Life had been very dull for him since his return from France. He had done considerable suffering and more thinking than was usual with him, but he had had no action. But behind his boyish zest there was something more, something he hid as he did the fact that he sometimes said his prayers; a deep and holy thing, that always gave him a lump in his throat at Retreat, when the flag came slowly down and the long lines of men stood at attention. Something he was half ashamed and half proud of, love of his country.
* * * * *
At the same time another conversation was going on in the rear room of a small printing shop in the heart of the city. It went on to the accompaniment of the rhythmic throb of the presses, and while two printers, in their shirt sleeves, kept guard both at the front and rear entrances.
Doyle sat with his back to the light, and seated across from him, smoking a cheap cigar, was the storekeeper from Friendship, Cusick. In a corner on the table, scowling, sat Louis Akers.
“I don’t know why you’re so damned suspicious, Jim,” he was saying. “Cusick says the stall about the Federal agents went all right.”
“Like a house a-fire,” said Cusick, complacently.
“I think, Akers,” Doyle observed, eyeing his subordinate, “that you are letting your desire to get this Cameron fellow run away with your judgment. If we get him and Denslow, there are a hundred ready to take their places.”
“Cameron is the brains of the outfit,” Akers said sulkily.
“How do you know Cameron will go?”
Akers rose lazily and stretched himself.
“I’ve got a hunch. That’s all.”
A girl came in from the composing room, a bundle of proofs in her hand. With one hand Akers took the sheets from her; with the other he settled his tie. He smiled down at her.
CHAPTER XXXVIII
Ellen was greatly disturbed. At three o’clock that afternoon she found Edith and announced her intention of going out.

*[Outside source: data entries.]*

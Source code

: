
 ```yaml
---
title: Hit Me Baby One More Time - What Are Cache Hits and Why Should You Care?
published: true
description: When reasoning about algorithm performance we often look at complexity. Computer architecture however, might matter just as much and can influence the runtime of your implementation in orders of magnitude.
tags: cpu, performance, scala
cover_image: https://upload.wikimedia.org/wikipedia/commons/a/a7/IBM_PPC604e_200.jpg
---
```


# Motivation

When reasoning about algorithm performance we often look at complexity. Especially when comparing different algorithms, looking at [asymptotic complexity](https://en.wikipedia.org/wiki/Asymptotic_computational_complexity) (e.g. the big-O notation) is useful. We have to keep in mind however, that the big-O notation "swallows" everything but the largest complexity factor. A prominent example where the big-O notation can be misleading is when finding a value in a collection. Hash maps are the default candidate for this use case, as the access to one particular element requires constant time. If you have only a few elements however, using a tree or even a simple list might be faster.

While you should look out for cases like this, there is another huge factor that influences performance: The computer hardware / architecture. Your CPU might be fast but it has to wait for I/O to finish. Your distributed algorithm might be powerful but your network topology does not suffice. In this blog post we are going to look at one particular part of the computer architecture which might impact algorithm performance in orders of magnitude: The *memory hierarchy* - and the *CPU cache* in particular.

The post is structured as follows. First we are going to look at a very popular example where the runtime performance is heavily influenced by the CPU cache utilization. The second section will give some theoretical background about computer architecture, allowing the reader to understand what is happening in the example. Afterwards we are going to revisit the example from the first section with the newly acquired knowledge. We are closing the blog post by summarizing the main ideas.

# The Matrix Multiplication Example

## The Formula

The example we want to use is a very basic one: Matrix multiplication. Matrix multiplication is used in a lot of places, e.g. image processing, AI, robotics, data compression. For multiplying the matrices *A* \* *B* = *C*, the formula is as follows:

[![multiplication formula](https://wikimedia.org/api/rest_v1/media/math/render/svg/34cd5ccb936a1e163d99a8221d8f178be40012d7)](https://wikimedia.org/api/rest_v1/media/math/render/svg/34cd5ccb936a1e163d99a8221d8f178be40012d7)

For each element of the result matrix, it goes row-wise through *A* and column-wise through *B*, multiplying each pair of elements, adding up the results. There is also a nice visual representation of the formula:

“I guess you can get the supper for once,” she said ungraciously.
Edith looked up at her with wistful eyes.
“I wish you didn’t hate me so, Ellen.”
“I don’t hate you.” Ellen was slightly mollified. “But when I see you trying to put your burdens on other people—”
Edith got up then and rather timidly put her arms around Ellen’s neck.
“I love him so, Ellen,” she whispered, “and I’ll try so hard to make him happy.”